#### [TASK GOAL]
Answer with a single number: the count of lines below that hold "energyCode".

^^^^^^^^^^^^^^^^

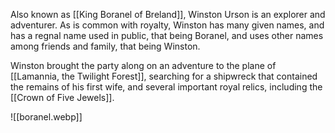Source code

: Also known as [[King Boranel of Breland]], Winston Urson is an explorer and adventurer. As is common with royalty, Winston has many given names, and has a regnal name used in public, that being Boranel, and uses other names among friends and family, that being Winston.

Winston brought the party along on an adventure to the plane of [[Lamannia, the Twilight Forest]], searching for a shipwreck that contained the remains of his first wife, and several important royal relics, including the [[Crown of Five Jewels]].

![[boranel.webp]]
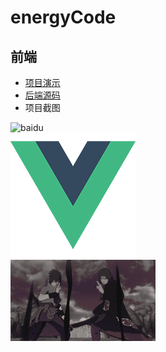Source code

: # energyCode
前端
-----

* [项目演示](http://47.106.172.176:666/ "项目演示")
* [后端源码](https://github.com/815129099/energyServer "后端源码")
* 项目截图

![baidu](http://www.baidu.com/img/bdlogo.gif "百度logo")  
![](https://github.com/815129099/energyCode/raw/master/src/assets/logo.png "login.logo")  
![](https://github.com/815129099/energyCode/raw/master/1.jpg "login.logo")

^^^^^^^^^^^^^^^^

#### [FINAL ANSWER]
3